ModSecurity is an efficient firewall for Apache web servers which is employed to stop attacks toward web applications. It monitors the HTTP traffic to a certain website in real time and prevents any intrusion attempts the moment it detects them. The firewall relies on a set of rules to accomplish that - for example, trying to log in to a script administrator area unsuccessfully a few times sets off one rule, sending a request to execute a certain file that may result in getting access to the Internet site triggers a different rule, etcetera. ModSecurity is amongst the best firewalls available and it'll secure even scripts which aren't updated regularly since it can prevent attackers from using known exploits and security holes. Very thorough info about each intrusion attempt is recorded and the logs the firewall maintains are considerably more specific than the conventional logs provided by the Apache server, so you could later take a look at them and decide whether you need to take additional measures in order to enhance the security of your script-driven websites.

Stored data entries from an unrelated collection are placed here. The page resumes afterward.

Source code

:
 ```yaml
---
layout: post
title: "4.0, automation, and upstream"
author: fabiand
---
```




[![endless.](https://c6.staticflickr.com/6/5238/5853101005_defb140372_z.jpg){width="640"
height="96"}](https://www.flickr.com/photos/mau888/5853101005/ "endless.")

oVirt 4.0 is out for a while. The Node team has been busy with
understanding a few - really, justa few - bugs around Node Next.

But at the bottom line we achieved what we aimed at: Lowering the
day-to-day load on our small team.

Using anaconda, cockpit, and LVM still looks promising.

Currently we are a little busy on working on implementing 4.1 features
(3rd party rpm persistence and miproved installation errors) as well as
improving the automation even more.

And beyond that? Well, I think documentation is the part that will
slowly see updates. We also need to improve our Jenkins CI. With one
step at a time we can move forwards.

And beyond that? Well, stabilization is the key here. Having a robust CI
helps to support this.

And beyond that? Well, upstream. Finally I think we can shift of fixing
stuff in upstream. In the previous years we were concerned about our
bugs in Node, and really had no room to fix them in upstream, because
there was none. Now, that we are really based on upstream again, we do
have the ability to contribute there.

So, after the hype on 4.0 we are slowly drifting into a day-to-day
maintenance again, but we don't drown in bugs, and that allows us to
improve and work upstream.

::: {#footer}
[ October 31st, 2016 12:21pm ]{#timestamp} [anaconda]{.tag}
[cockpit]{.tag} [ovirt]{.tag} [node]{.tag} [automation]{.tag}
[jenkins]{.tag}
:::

ModSecurity in Shared Web Hosting

We provide ModSecurity with all shared web hosting solutions, so your Internet apps shall be resistant to destructive attacks. The firewall is activated as standard for all domains and subdomains, but in case you would like, you will be able to stop it via the respective section of your Hepsia CP. You can also switch on a detection mode, so ModSecurity will keep a log as intended, but shall not take any action. The logs that you'll discover within Hepsia are incredibly detailed and offer info about the nature of any attack, when it occurred and from what IP, the firewall rule which was triggered, and so forth. We employ a group of commercial rules which are often updated, but sometimes our admins include custom rules as well in order to efficiently protect the Internet sites hosted on our servers.

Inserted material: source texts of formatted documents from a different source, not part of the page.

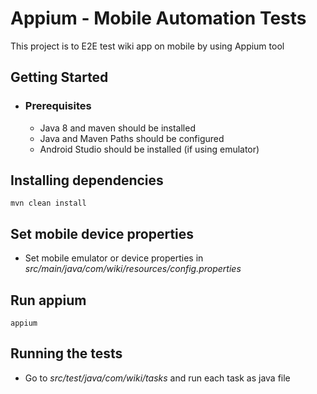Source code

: # Appium - Mobile Automation Tests

This project is to E2E test wiki app on mobile by using Appium tool

## Getting Started

- ### Prerequisites
    - Java 8 and maven should be installed
    - Java and Maven Paths should be configured
    - Android Studio should be installed (if using emulator)


## Installing dependencies

 ```
 mvn clean install
 ```

## Set mobile device properties

 - Set mobile emulator or device properties in *src/main/java/com/wiki/resources/config.properties*

## Run appium
 ```
appium
```

## Running the tests
- Go to *src/test/java/com/wiki/tasks* and run each task as java file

ModSecurity in Semi-dedicated Hosting

We've integrated ModSecurity by default inside all semi-dedicated hosting products, so your web apps shall be protected the instant you set them up under any domain or subdomain. The Hepsia CP that is included with the semi-dedicated accounts shall allow you to enable or disable the firewall for any Internet site with a click. You shall also be able to activate a passive detection mode through which ModSecurity will maintain a log of potential attacks without actually preventing them. The detailed logs include things like the nature of the attack and what ModSecurity response that attack triggered, where it originated from, and so on. The list of rules we employ is constantly updated in order to match any new risks which might appear on the Internet and it includes both commercial rules that we get from a security corporation and custom-written ones that our admins include if they discover a threat that's not present in the commercial list yet.

ModSecurity in VPS

Safety is extremely important to us, so we install ModSecurity on all virtual private servers which are set up with the Hepsia Control Panel as a standard. The firewall could be managed through a dedicated section inside Hepsia and is turned on automatically when you add a new domain or create a subdomain, so you won't have to do anything manually. You will also be able to disable it or turn on the so-called detection mode, so it'll maintain a log of possible attacks you can later study, but shall not block them. The logs in both passive and active modes contain info regarding the form of the attack and how it was eliminated, what IP it came from and other useful data that could help you to tighten the security of your websites by updating them or blocking IPs, for instance. On top of the commercial rules we get for ModSecurity from a third-party security company, we also implement our own rules as once in a while we identify specific attacks which aren't yet present inside the commercial group. This way, we can increase the protection of your VPS instantly instead of waiting for a certified update.

ModSecurity in Dedicated Hosting

ModSecurity is available as standard with all dedicated servers that are set up with the Hepsia Control Panel and is set to “Active” automatically for any domain which you host or subdomain you create on the web server. In the event that a web app does not operate adequately, you can either switch off the firewall or set it to function in passive mode. The second means that ModSecurity will maintain a log of any possible attack which could take place, but won't take any action to prevent it. The logs generated in passive or active mode shall give you more details about the exact file that was attacked, the type of the attack and the IP address it originated from, and so on. This info will permit you to decide what steps you can take to increase the security of your websites, such as blocking IPs or carrying out script and plugin updates. The ModSecurity rules which we use are updated regularly with a commercial bundle from a third-party security company we work with, but from time to time our administrators add their own rules also in the event that they discover a new potential threat.